Ms. Baird is an elected member of the MIT Alumni Association, National Selection Committee, a multi-year nominee for Women in Technology - Women of the Year, and has held numerous board positions, including the MIT Enterprise Forum of Atlanta, Atlanta Business School Alliance and GlobalEXECWomen. She is a patent holder, profiled by Diversity/Careers magazine and recognized by the National Science Foundation and NASA for her development of innovative technologies. Ms. Baird holds an SM (MBA) in Management from the MIT Sloan School of Management and a BS in Physics and a BA in Sociology from St.

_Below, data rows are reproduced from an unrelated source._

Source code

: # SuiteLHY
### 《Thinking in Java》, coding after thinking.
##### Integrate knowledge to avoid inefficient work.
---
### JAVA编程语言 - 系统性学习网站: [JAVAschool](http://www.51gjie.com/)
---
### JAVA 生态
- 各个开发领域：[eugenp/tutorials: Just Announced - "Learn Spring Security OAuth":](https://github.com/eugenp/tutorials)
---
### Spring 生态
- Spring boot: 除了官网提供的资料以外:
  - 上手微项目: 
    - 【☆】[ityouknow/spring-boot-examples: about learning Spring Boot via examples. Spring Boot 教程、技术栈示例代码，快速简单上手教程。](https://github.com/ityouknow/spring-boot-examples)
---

Lawrence University.

Turner

CONSULTING RESEARCHERS

Nancy Baym

Nancy Baym is an Associate Professor of Communication Studies at the University of Kansas, where she teaches about communication technology, interpersonal communication and qualitative research methods. She pioneered the study of online community and fandom in the early 1990s, writing about how soap opera fans built relationships with one another while transforming television viewing into a collaborative endeavor. Her book Tune In, Log On: Soaps, Fandom and Online Community (Sage, 2000) synthesizes that work. Her recent publications include "The New Shape of Online Community: The Case of Swedish Independent Music Fandom" in First Monday, as well as articles in New Media & Society, The Handbook of New Media, and The Information Society. With Annette Markham, she is co-editor of Internet Inquiry: Conversation about Method (forthcoming from Sage), a book examining how exemplary qualitative researchers manage the challenges raised when studying the internet. She is currently studying the "friend" relationship in the music-oriented social network site Last.fm and writing a book, Personal Connections in a Digital Age, about digitally-mediated community, relationships and social networks for Polity Press. She was a co-founder of the Association of Internet Researchers and served as its President. She blogs at OnlineFandom.com.

Nancy Baym
Abigail De Kosnik

Abigail (Gail) De Kosnik is currently on faculty at Columbia College Chicago, in the Program in Cultural Studies. In Fall 2008, she will join the faculty of UC Berkeley as an Assistant Professor in The Berkeley Center for New Media and the Department of Theater, Dance & Performance Studies. She researches intersections of minority discourse with artistic appropriations, especially digital appropriations such as sampling, online fan productions, game mods, and audio and visual mash-ups; Internet piracy and "torrent culture"; narrative serializations in digital contexts; and "techno-orientalism," or Hollywood sci-fi's equation of futuristic technologies with Asia and Asianness. In June 2008, she will be awarded her Ph.D. by Northwestern University's Program in Comparative Literary Studies and the Department of Radio/Television/Film. Her dissertation, "Illegitimate Media: Race, Gender, and Censorship in Digital Remix Culture" argues that digital remix was largely invented by African Americans and Anglo American women, and that Culture Wars-era debates over representations of race and sex severely constrained these nascent cultural forms. Her article "Archontic Literature: A Definition, a History, and Several Theories of Fan Fiction" appears in Fan Fiction and Fan Communities in the Age of the Internet, eds. Karen Hellekson and Kristina Busse, and she is currently co-editing a volume on soap operas, Searching for Soaps' Tomorrow, with Sam Ford and C. Lee Harrington. She can be reached at abigail.derecho@gmail.com.

Abigail De Kosnik
David Edery

David Edery is the former Associate Director for Special Projects for the Program in Comparative Media Studies at MIT, during which time he worked closely with the Consortium. He is now the "Worldwide Games Portfolio Planner" for Xbox Live Arcade. David also contributed to the growth of CMS' game design curriculum, and managed Cyclescore, an exertainment project fusing original video games and stationary exercise equipment. David received his MBA from the MIT Sloan School of Management, where he concentrated on marketing and entrepreneurship. Prior to receiving his MBA, David worked as a software engineer and founded a successful software development and consulting firm. He received his BA in English Literature from Brandeis University.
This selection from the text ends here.